Since releasing their debut album in 2009 the band has been on the road almost non stop performing close to a 100 shows a year. In Europe the band has toured with Windmill (UK), Woven Hand (US) and good friends Rue Royale (UK). The band also opened up most shows for Midlake (US) in the Netherlands and shared the stage with The Tallest Man on Earth (SE) in the U.K. In addition to their European shows, the band has toured the US a total of seven times where ‘Darkling, I Listen’ will be released later in 2012 by Beep! Beep! Back up the Truck and Redeye Distribution.

Most notably they played the 2010 and 2011 edition of the world’s largest music festival SXSW (US). In addition to SXSW the band performed at Filter’s Culture Collide Festival in Los Angeles, CMJ Music Marathon in New York City and NXNE in Toronto. In March 2011 the band was invited to perform at the prestigious JUE Music + Art Festival in Beijing and Shanghai. Afterwards the band toured China for two weeks.

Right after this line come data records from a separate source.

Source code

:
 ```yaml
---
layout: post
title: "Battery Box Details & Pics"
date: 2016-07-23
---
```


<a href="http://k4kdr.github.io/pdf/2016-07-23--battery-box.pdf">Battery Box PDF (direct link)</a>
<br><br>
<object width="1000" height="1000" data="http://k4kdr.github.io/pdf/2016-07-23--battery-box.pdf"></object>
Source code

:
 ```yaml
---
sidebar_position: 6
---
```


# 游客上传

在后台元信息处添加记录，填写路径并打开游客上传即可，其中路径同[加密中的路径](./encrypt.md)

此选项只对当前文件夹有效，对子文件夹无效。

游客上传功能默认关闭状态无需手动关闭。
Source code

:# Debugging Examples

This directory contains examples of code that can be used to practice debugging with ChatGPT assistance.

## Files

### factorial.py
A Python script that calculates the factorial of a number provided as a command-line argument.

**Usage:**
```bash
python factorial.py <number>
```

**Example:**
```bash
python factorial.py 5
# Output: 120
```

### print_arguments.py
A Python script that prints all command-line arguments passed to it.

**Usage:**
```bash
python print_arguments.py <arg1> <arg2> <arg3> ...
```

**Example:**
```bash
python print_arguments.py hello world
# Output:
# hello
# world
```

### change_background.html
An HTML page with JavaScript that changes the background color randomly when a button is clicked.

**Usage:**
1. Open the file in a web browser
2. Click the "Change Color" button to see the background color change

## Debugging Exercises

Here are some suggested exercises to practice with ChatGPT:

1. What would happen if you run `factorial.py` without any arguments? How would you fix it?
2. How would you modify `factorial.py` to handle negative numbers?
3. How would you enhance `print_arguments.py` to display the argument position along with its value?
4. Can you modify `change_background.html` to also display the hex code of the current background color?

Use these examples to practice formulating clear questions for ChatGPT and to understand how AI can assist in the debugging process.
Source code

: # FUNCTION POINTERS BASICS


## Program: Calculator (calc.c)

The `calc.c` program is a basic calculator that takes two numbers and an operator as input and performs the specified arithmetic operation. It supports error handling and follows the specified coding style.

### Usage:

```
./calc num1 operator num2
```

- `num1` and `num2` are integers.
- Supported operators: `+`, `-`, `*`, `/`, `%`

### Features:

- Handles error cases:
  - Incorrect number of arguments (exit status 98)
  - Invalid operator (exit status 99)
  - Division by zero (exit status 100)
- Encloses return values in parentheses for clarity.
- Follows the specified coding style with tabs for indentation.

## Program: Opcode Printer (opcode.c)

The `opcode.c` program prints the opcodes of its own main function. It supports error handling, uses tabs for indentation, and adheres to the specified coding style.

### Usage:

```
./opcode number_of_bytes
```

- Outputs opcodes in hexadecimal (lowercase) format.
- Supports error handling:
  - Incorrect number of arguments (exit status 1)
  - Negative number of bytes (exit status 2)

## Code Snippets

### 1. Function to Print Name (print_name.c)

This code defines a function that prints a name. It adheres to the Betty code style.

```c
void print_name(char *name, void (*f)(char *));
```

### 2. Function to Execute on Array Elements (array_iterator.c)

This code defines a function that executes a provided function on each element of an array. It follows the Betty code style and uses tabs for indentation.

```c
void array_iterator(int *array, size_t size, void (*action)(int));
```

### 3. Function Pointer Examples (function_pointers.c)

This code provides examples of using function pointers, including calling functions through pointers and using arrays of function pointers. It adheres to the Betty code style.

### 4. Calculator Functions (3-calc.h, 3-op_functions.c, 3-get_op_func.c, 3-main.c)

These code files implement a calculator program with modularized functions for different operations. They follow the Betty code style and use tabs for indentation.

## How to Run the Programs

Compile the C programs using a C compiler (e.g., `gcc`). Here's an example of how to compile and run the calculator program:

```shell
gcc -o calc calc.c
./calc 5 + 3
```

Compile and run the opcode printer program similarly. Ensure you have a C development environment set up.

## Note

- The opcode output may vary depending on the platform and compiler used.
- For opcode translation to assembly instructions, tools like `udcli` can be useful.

After all this relentless touring, you can hear the band has become a tightly woven group. The songs that comprise ‘Darkling’ came together during two months of intense writing sessions in the late spring and early summer of 2011. The band fleshed the songs out both at home and on their countless tours. They spent the additional summer and early fall painstakingly tracking and mixing, poring over every little detail and nuance of their recordings. Yet, for all this hard work, ‘Darkling’ sounds organic and full of life, not overworked. Maybe that is because the recording is mostly a home brew produced entirely by the band themselves, with band member Matthijs Herder at the helm. Also brought on board were mix engineering wizard Chris Coady (Beach House, Grizzly Bear), and indie rock lifer of fun Paul Pilot (Duke Special), each of whom contributed a mix of a track.
‘Darkling, I Listen’ thus manages to transcend the confines of the EP format. It is no in-between-albums effort. It is a small, dreamlike time capsule of a nightly universe.

The EP has been released on CD in a 6 page digipack including an 8 page booklet and on 12 inch vinyl wrapped up in a beautiful gatefold cover. As with their debut it’s possible to stream the songs online for free at the band’s website or at label Beep! Beep! Back up the Truck.